Puck will be big and healthy if he needs to have surgery and he will only ever need one surgery ;) He will go for check ups for many years to come but he will still only need one surgery to repair the VSD's.One day soon we will meet and have a good talk ;) Your doing a wonderful job and I can't imagine how you are doing it with 2 more babes at home as well!The boosting,the pumping,the measuring,the medicating,the worrying,etc etc etc......It is beyond exhausting!!!!I wish I could do something for you!!!
You've already done so much. I think about you so often and everything you've had to endure. You are my role model. Between you and Michelle (another heart mom)I have found women who are not only strong enough to deal with the heart problems of their precious kids, but strong enough to dedicate time and energy to answer my questions and offer me support in this journey thats so new and terrifying to me.
I can't imagine what either of you have gone through and are going through.

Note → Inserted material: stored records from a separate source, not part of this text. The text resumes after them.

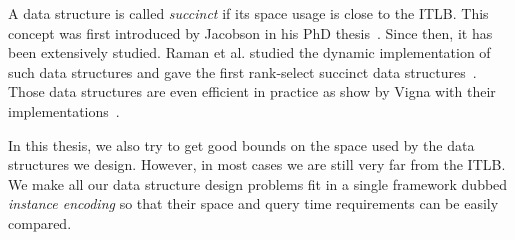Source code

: A data structure is called \emph{succinct} if its space usage is close to the ITLB.
%
This concept was first introduced by Jacobson in his PhD thesis~\cite{Ja88}.
%
Since then, it has been extensively studied.
%
Raman et al. studied the dynamic implementation of such data
structures and gave the first rank-select succinct
data structures~\cite{RRS01,RRS07}.
%
%
Those data structures are even efficient in practice as show by Vigna with
their implementations~\cite{Vi08}.

In this thesis, we also try to get good bounds on the space used by the data
structures we design. However, in most cases we are still very far from the
ITLB. We make all our data structure design problems fit in a single framework
dubbed \emph{instance encoding} so that their space and query time
requirements can be easily compared.
%


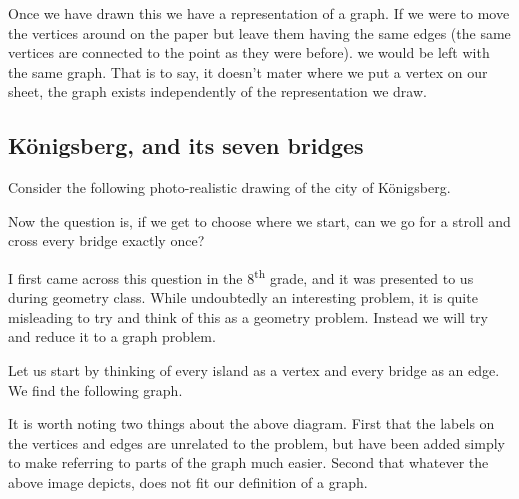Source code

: \documentclass{article}
\begin{document}
Once we have drawn this we have a representation of a graph. If we were to move the vertices around on the paper but leave them having the same edges (the same vertices are connected to the point as they were before). we would be left with the same graph. That is to say, it doesn't mater where we put a vertex on our sheet, the graph exists independently of the representation we draw.

\subsection{K\"onigsberg, and its seven bridges}

Consider the following photo-realistic drawing of the city of K\"onigsberg.



Now the question is, if we get to choose where we start, can we go for a stroll and cross every bridge exactly once?

I first came across this question in the 8\textsuperscript{th} grade, and it was presented to us during geometry class. While undoubtedly an interesting problem, it is quite misleading to try and think of this as a geometry problem. Instead we will try and reduce it to a graph problem.

Let us start by thinking of every island as a vertex and every bridge as an edge. We find the following graph.

\begin{center}
\end{center}

It is worth noting two things about the above diagram. First that the labels on the vertices and edges are unrelated to the problem, but have been added simply to make referring to parts of the graph much easier. Second that whatever the above image depicts, does not fit our definition of a graph.
\end{document}

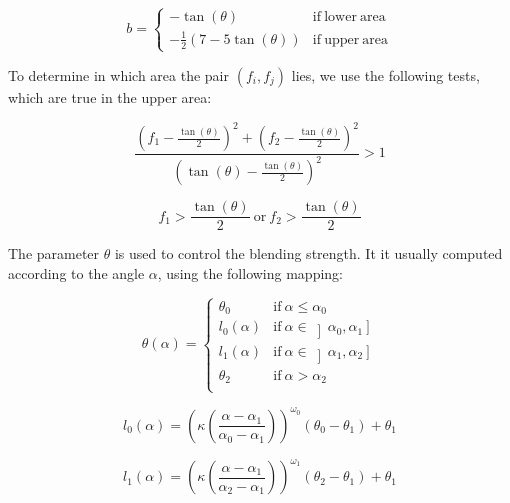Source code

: \documentclass[a4paper,10pt]{article}
\begin{document}
\begin{multicols}{2}
\begin{equation*}
b = \left\{ \begin{array}{ll}
  -\tan(\theta) & \mathrm{if\ lower\ area} \\
  -\frac{1}{2} (7 - 5\tan(\theta)) & \mathrm{if\ upper\ area}
\end{array} \right.
\end{equation*}

To determine in which area the pair $(f_i, f_j)$ lies, we use the following tests, which are true in the upper area:

\begin{equation*}
\frac{\left( f_1 - \frac{\tan(\theta)}{2} \right)^2 + \left( f_2 - \frac{\tan(\theta)}{2} \right)^2}{\left( \tan(\theta) - \frac{\tan(\theta)}{2} \right)^2} > 1
\end{equation*}

\begin{equation*}
f_1 > \frac{\tan(\theta)}{2}\mathrm{\ or\ }f_2 > \frac{\tan(\theta)}{2}
\end{equation*}

The parameter $\theta$ is used to control the blending strength.
It it usually computed according to the angle $\alpha$, using the following mapping:

\begin{equation*}
\theta(\alpha) = \left\{\begin{array}{ll}
  \theta_0 & \mathrm{if\ }\alpha \leq \alpha_0 \\
  l_0(\alpha) & \mathrm{if\ }\alpha \in \left] \alpha_0, \alpha_1 \right] \\
  l_1(\alpha) & \mathrm{if\ }\alpha \in \left] \alpha_1, \alpha_2 \right] \\
  \theta_2 & \mathrm{if\ }\alpha > \alpha_2 \\
\end{array}\right.
\end{equation*}

\begin{equation*}
l_0(\alpha) = \left( \kappa \left(\frac{\alpha - \alpha_1}{\alpha_0 - \alpha_1}\right)\right)^{\omega_0} (\theta_0 - \theta_1) + \theta_1
\end{equation*}

\begin{equation*}
l_1(\alpha) = \left( \kappa \left(\frac{\alpha - \alpha_1}{\alpha_2 - \alpha_1}\right)\right)^{\omega_1} (\theta_2 - \theta_1) + \theta_1
\end{equation*}


\end{multicols}
\end{document}
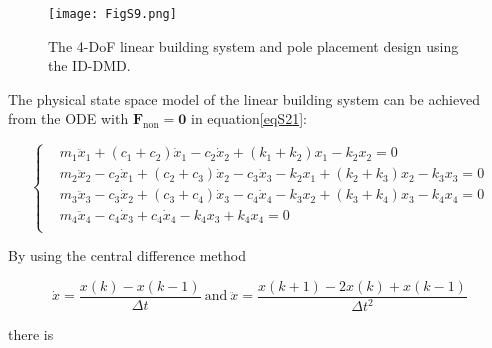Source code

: \begin{figure}[!ht]
  \centering
  \texttt{[image: FigS9.png]}
  \caption{
  The 4-DoF linear building system and pole placement design using the ID-DMD.
  }
  \label{S9}
\end{figure}

The physical state space model of the linear building system can be achieved from the ODE with $\mathbf{F}_\text{non}=\mathbf{0}$ in equation\ref{eqS21}:

\begin{equation}
    \left\{\begin{aligned}
    & {{m}_{1}}{\ddot{x}_{1}}+({c}_{1}+{c}_{2}){\dot{x}_{1}}-{{c}_{2}}{\dot{x}_{2}}+({k}_{1}+{k}_{2}){{x}_{1}}-{{k}_{2}}{{x}_{2}}=0 \\ 
    & {{m}_{2}}{\ddot{x}_{2}}-{{c}_{2}}{\dot{x}_{1}}+({c}_{2}+{c}_{3}){\dot{x}_{2}}-{{c}_{3}}{\dot{x}_{3}}-{{k}_{2}}{{x}_{1}}+({k}_{2}+{k}_{3}){{x}_{2}}-{{k}_{3}}{{x}_{3}}=0 \\ 
    & {{m}_{3}}{\ddot{x}_{3}}-{{c}_{3}}{\dot{x}_{2}}+({c}_{3}+{c}_{4}){\dot{x}_{3}}-{{c}_{4}}{\dot{x}_{4}}-{{k}_{3}}{{x}_{2}}+({k}_{3}+{k}_{4}){{x}_{3}}-{{k}_{4}}{{x}_{4}}=0 \\ 
    & {{m}_{4}}{\ddot{x}_{4}}-{{c}_{4}}{\dot{x}_{3}}+{{c}_{4}}{\dot{x}_{4}}-{{k}_{4}}{{x}_{3}}+{{k}_{4}}{{x}_{4}}=0 \\ 
    \end{aligned} \right. \label{eqS25}
\end{equation}

By using the central difference method

\begin{equation*}
    \dot{x}=\frac{x(k)-x(k-1)}{\Delta t}\ \text{and}\ \ddot{x}=\frac{x(k+1)-2x(k)+x(k-1)}{\Delta {t}^{2}}
\end{equation*}

\noindent there is

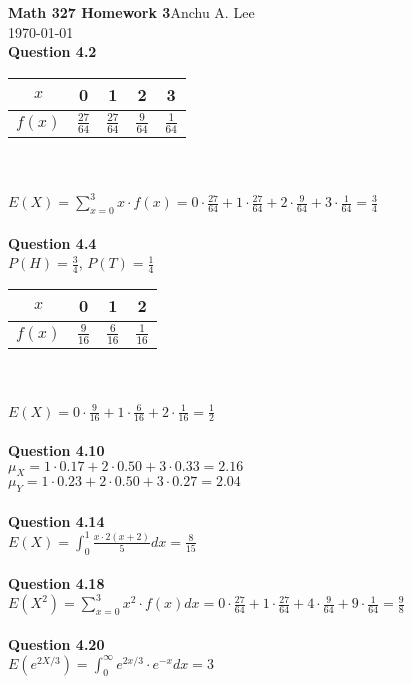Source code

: \documentclass{article}
\begin{document}
    \noindent\textbf{Math 327 Homework 3}\hfill Anchu A. Lee\\
    \noindent\today\\
    
    \noindent\textbf{Question 4.2}\\
        \begin{tabular}{c|c c c c}

            $x$& 0 & 1 & 2 & 3\\
            \hline
            $f(x)$ & $\frac{27}{64}$ & $\frac{27}{64}$ & $\frac{9}{64}$ & $\frac{1}{64}$
        \end{tabular}\\\\
        $E(X) = \sum_{x=0}^{3}x\cdot f(x)= 0\cdot \frac{27}{64} + 1\cdot \frac{27}{64} + 2\cdot \frac{9}{64} + 3\cdot \frac{1}{64} = \frac{3}{4}$\\\\
    \textbf{Question 4.4}\\
        $P(H) = \frac{3}{4}$, $P(T) = \frac{1}{4}$\\
        \begin{tabular}{c|c c c}
            $x$ & 0 & 1 & 2\\
            \hline
            $f(x)$ & $\frac{9}{16}$ & $\frac{6}{16}$ & $\frac{1}{16}$
        \end{tabular}\\\\
        $E(X) = 0\cdot \frac{9}{16} + 1\cdot \frac{6}{16} + 2\cdot \frac{1}{16} = \frac{1}{2}$\\\\
    \textbf{Question 4.10}\\
        $\mu_X = 1\cdot 0.17 + 2\cdot 0.50 + 3\cdot 0.33 = 2.16$\\
        $\mu_Y = 1\cdot 0.23 + 2\cdot 0.50 + 3\cdot 0.27 = 2.04$\\\\
    \textbf{Question 4.14}\\
        $E(X) = \int_0^1\frac{x\cdot 2(x+2)}{5}dx = \frac{8}{15}$\\\\
    \textbf{Question 4.18}\\
        $E(X^2) = \sum_{x=0}^{3}x^2\cdot f(x)dx= 0\cdot \frac{27}{64} + 1\cdot \frac{27}{64} + 4\cdot \frac{9}{64} + 9\cdot \frac{1}{64} = \frac{9}{8}$\\\\
    \textbf{Question 4.20}\\
        $E(e^{2X/3}) = \int_{0}^{\infty}e^{2x/3}\cdot e^{-x}dx = 3$\\\\
\end{document}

I only know what it's like to feel that fear. That nawing fear of knowing that we have no control over the future of our children, only control over how we deal with it.

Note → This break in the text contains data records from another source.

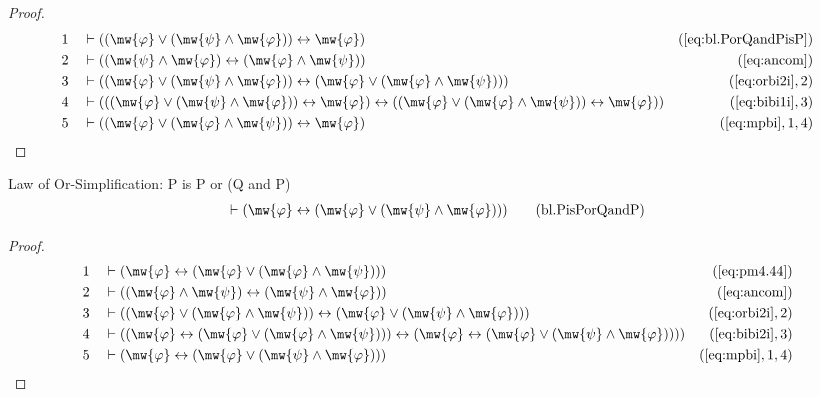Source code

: \begin{proof}
\begin{align}
  1 &&  & \vdash ( ( \mw{\varphi} \vee ( \mw{\psi} \wedge \mw{\varphi} ) ) \leftrightarrow \mw{\varphi} )&(\mbox{\ref{eq:bl.PorQandPisP}})\notag
  \\ 2 &&  & \vdash ( ( \mw{\psi} \wedge \mw{\varphi} ) \leftrightarrow ( \mw{\varphi} \wedge \mw{\psi} ) )&(\mbox{\ref{eq:ancom}})\notag
  \\ 3 &&  & \vdash ( ( \mw{\varphi} \vee ( \mw{\psi} \wedge \mw{\varphi} ) ) \leftrightarrow ( \mw{\varphi} \vee ( \mw{\varphi} \wedge \mw{\psi} ) ) )&(\mbox{\ref{eq:orbi2i}},2)\notag
  \\ 4 &&  & \vdash ( ( ( \mw{\varphi} \vee ( \mw{\psi} \wedge \mw{\varphi} ) ) \leftrightarrow \mw{\varphi} ) \leftrightarrow ( ( \mw{\varphi} \vee ( \mw{\varphi} \wedge \mw{\psi} ) ) \leftrightarrow \mw{\varphi} ) )&(\mbox{\ref{eq:bibi1i}},3)\notag
  \\ 5 &&  & \vdash ( ( \mw{\varphi} \vee ( \mw{\varphi} \wedge \mw{\psi} ) ) \leftrightarrow \mw{\varphi} )&(\mbox{\ref{eq:mpbi}},1,4)\notag
\end{align}
\end{proof}

\begin{lemma} Law of Or-Simplification: P is P or
(Q and P)
\begin{align}
\vdash ( \mw{\varphi} \leftrightarrow ( \mw{\varphi} \vee ( \mw{\psi} \wedge
    \mw{\varphi} ) ) )\label{eq:bl.PisPorQandP}\tag{bl.PisPorQandP}
\end{align}
\end{lemma}

\begin{proof}
\begin{align}
  1 &&  & \vdash ( \mw{\varphi} \leftrightarrow ( \mw{\varphi} \vee ( \mw{\varphi} \wedge \mw{\psi} ) ) )&(\mbox{\ref{eq:pm4.44}})\notag
  \\ 2 &&  & \vdash ( ( \mw{\varphi} \wedge \mw{\psi} ) \leftrightarrow ( \mw{\psi} \wedge \mw{\varphi} ) )&(\mbox{\ref{eq:ancom}})\notag
  \\ 3 &&  & \vdash ( ( \mw{\varphi} \vee ( \mw{\varphi} \wedge \mw{\psi} ) ) \leftrightarrow ( \mw{\varphi} \vee ( \mw{\psi} \wedge \mw{\varphi} ) ) )&(\mbox{\ref{eq:orbi2i}},2)\notag
  \\ 4 &&  & \vdash ( ( \mw{\varphi} \leftrightarrow ( \mw{\varphi} \vee ( \mw{\varphi} \wedge \mw{\psi} ) ) ) \leftrightarrow ( \mw{\varphi} \leftrightarrow ( \mw{\varphi} \vee ( \mw{\psi} \wedge \mw{\varphi} ) ) ) )&(\mbox{\ref{eq:bibi2i}},3)\notag
  \\ 5 &&  & \vdash ( \mw{\varphi} \leftrightarrow ( \mw{\varphi} \vee ( \mw{\psi} \wedge \mw{\varphi} ) ) )&(\mbox{\ref{eq:mpbi}},1,4)\notag
\end{align}
\end{proof}

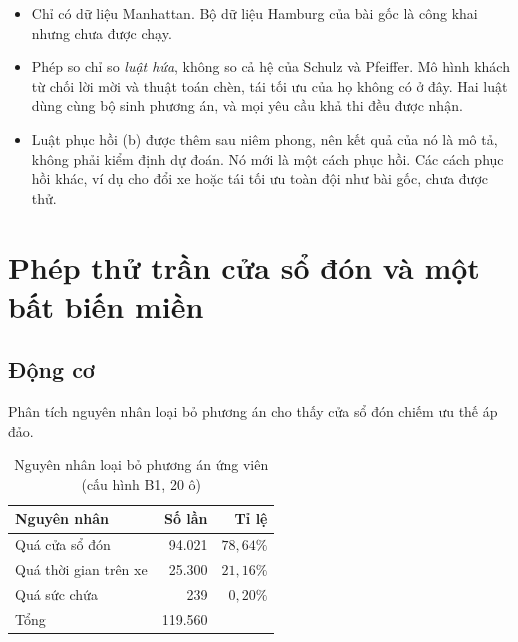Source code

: \begin{itemize}
\begin{itemize}
  hứa bị phá: về số khách, hai luật vẫn lệch nhau chút ít, ví dụ ở 120 giây trên hai ô của phép quét, $C$
  phục vụ 190 và $M^{+}$ phục vụ 191 khách, và chỉ 1/2 ô ra cùng chuỗi quyết định với $C$.
  \item Khung 7:00--9:00 chỉ có hai ngày làm việc (12 và 13/11), và các ô của nó trùng một phần khách với
  các ô 8:00--10:00 đã chạy.
  \end{itemize}
\item Chỉ có dữ liệu Manhattan. Bộ dữ liệu Hamburg của bài gốc là công khai nhưng chưa được chạy.
\item Phép so chỉ so \emph{luật hứa}, không so cả hệ của Schulz và Pfeiffer. Mô hình khách từ chối lời mời
và thuật toán chèn, tái tối ưu của họ không có ở đây. Hai luật dùng cùng bộ sinh phương án, và mọi yêu
cầu khả thi đều được nhận.
\item Luật phục hồi (b) được thêm sau niêm phong, nên kết quả của nó là mô tả, không phải kiểm định dự
đoán. Nó mới là một cách phục hồi. Các cách phục hồi khác, ví dụ cho đổi xe hoặc tái tối ưu toàn đội như
bài gốc, chưa được thử.
\end{itemize}

\section{Phép thử trần cửa sổ đón và một bất biến miền}
\label{muc:cuaso}

\subsection{Động cơ}

Phân tích nguyên nhân loại bỏ phương án cho thấy cửa sổ đón chiếm ưu thế áp đảo.

\begin{table}[htbp]
\centering
\caption{Nguyên nhân loại bỏ phương án ứng viên (cấu hình B1, 20 ô)}
\label{bang:nguyennhan}
\small
\begin{tabular}{@{}lrr@{}}
\toprule
\textbf{Nguyên nhân} & \textbf{Số lần} & \textbf{Tỉ lệ}\\
\midrule
Quá cửa sổ đón & 94.021 & $78{,}64\%$\\
Quá thời gian trên xe & 25.300 & $21{,}16\%$\\
Quá sức chứa & 239 & $0{,}20\%$\\
\midrule
Tổng & 119.560 & \\
\bottomrule
\end{tabular}
\end{table}

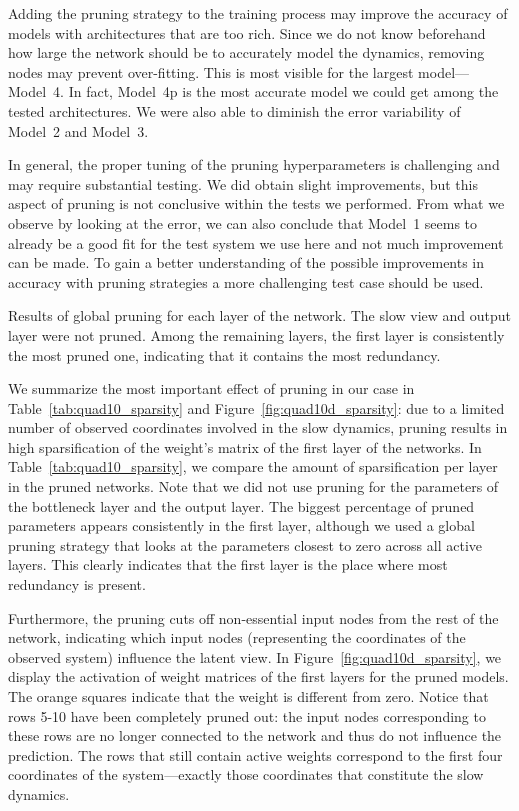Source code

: \documentclass{article}
\begin{document}
Adding the pruning strategy to the training process may improve the accuracy of models with architectures that are too rich. Since we do not know beforehand how large the network should be to accurately model the dynamics, removing nodes may prevent over-fitting. This is most visible for the largest model---Model~4. In fact, Model~4p is the most accurate model we could get among the tested architectures. We were also able to diminish the error variability of Model~2 and Model~3.

In general, the proper tuning of the pruning hyperparameters is challenging and may require substantial testing. We did obtain slight improvements, but this aspect of pruning is not conclusive within the tests we performed. From what we observe by looking at the error, we can also conclude that Model~1 seems to already be a good fit for the test system we use here and not much improvement can be made. To gain a better understanding of the possible improvements in accuracy with pruning strategies a more challenging test case should be used. 

\begin{table}
    \centering
    \medskip

    \caption{Results of global pruning for each layer of the network. The slow view and output layer were not pruned. Among the remaining layers, the first layer is consistently the most pruned one, indicating that it contains the most redundancy.}
    \label{tab:quad10_sparsity}
\end{table}

We summarize the most important effect of pruning in our case in Table~\ref{tab:quad10_sparsity} and Figure~\ref{fig:quad10d_sparsity}: due to a limited number of observed coordinates involved in the slow dynamics, pruning results in high sparsification of the weight's matrix of the first layer of the networks. In Table~\ref{tab:quad10_sparsity}, we compare the amount of sparsification per layer in the pruned networks. Note that we did not use pruning for the parameters of the bottleneck layer and the output layer. The biggest percentage of pruned parameters appears consistently in the first layer, although we used a global pruning strategy that looks at the parameters closest to zero across all active layers. This clearly indicates that the first layer is the place where most redundancy is present.

Furthermore, the pruning cuts off non-essential input nodes from the rest of the network, indicating which input nodes (representing the coordinates of the observed system) influence the latent view. In Figure~\ref{fig:quad10d_sparsity}, we display the activation of weight matrices of the first layers for the pruned models. The orange squares indicate that the weight is different from zero. Notice that rows 5-10 have been completely pruned out: the input nodes corresponding to these rows are no longer connected to the network and thus do not influence the prediction. The rows that still contain active weights correspond to the first four coordinates of the system---exactly those coordinates that constitute the slow dynamics.
\end{document}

Stay strong Dana, and hopefully by the time your son needs his surgery I will be free to offer you the support you have so kindly offered me in whatever way you see fit (from making you dinners to sitting in that waiting room with you) whatever you need girl! I am so indebted to you.
XOXOXOXOXOX
He's such a gorgeous little guy! The surgery is going to be hard on both of you. I've been through three surgeries with my son, but nothing as drastic as what you're going through. It's still heartwrenching to send them off with the nurse, though. I highly recommend something mindless, like knitting, to do while you sit and wait. Somehow it helps even when your brain is racing.
Aw thanks! I think hes pretty darned cute too...but im completely biased! lol.

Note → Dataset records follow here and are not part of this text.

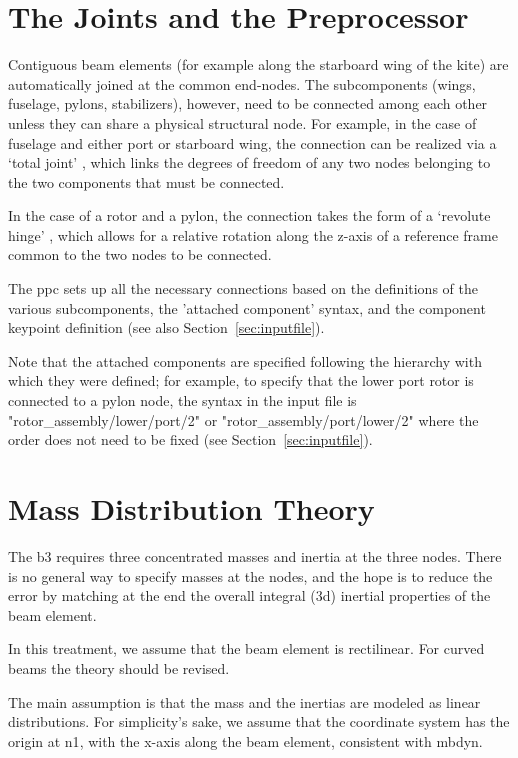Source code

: \documentclass[report]{nrel}
\begin{document}
\section{The Joints and the Preprocessor}\label{sec:joints}
Contiguous beam elements (for example along the starboard wing of the kite) are automatically joined at the common end-nodes. The subcomponents (wings, fuselage, pylons, stabilizers), however, need to be connected among each other unless they can share a physical structural node. For example, in the case of fuselage and either port or starboard wing, the connection can be realized via a `total joint' \citep{masarati2017}, which links the degrees of freedom of any two nodes belonging to the two components that must be connected.

In the case of a rotor and a pylon, the connection takes the form of a `revolute hinge' \citep{masarati2017}, which allows for a relative rotation along the z-axis of a reference frame common to the two nodes to be connected.
 
The \gls{ppc} sets up all the necessary connections based on the definitions of the various subcomponents,  the 'attached component' syntax, and the component keypoint definition (see also Section~\ref{sec:inputfile}). 

Note that the attached components are specified following the hierarchy with which they were defined; for example, to specify that the lower port rotor is connected to a pylon node, the syntax in the input file is "rotor\_assembly/lower/port/2" or "rotor\_assembly/port/lower/2" where the order does not need to be fixed (see Section~\ref{sec:inputfile}). 

\section{Mass Distribution Theory}\label{sec:massdist}
The \gls{b3} requires three concentrated masses and inertia at the three nodes. There is no general way to specify masses at the nodes, and the hope is to reduce the error by matching at the end the overall integral (\gls{3d}) inertial properties of the beam element. 

In this treatment, we assume that the beam element is rectilinear. For curved beams the theory should be revised.

The main assumption is that the mass and the inertias are modeled as linear distributions.
For simplicity's sake, we assume that the coordinate system has the origin at \gls{n1}, with the x-axis along the beam element, consistent with \gls{mbdyn}.
\end{document}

and I will be sure to bring something with me if h needs surgery! We are still holding out hope that all the holes in his heart will grow over as his heart grows. Theres a 20%- 50% chance that could happen since the holes are in the muscular part of the septum. But if he does need the surgery I will definitely bring something with me to keep myself from going completely insane with worry! Thanks for the suggestion! I guess I will have to learn how to knit LOL.
I hope your son doesn't need anymore surgeries, routine or not. Having a sick child sucks!
Hope you and yours had a great Christmas and has a happy new year!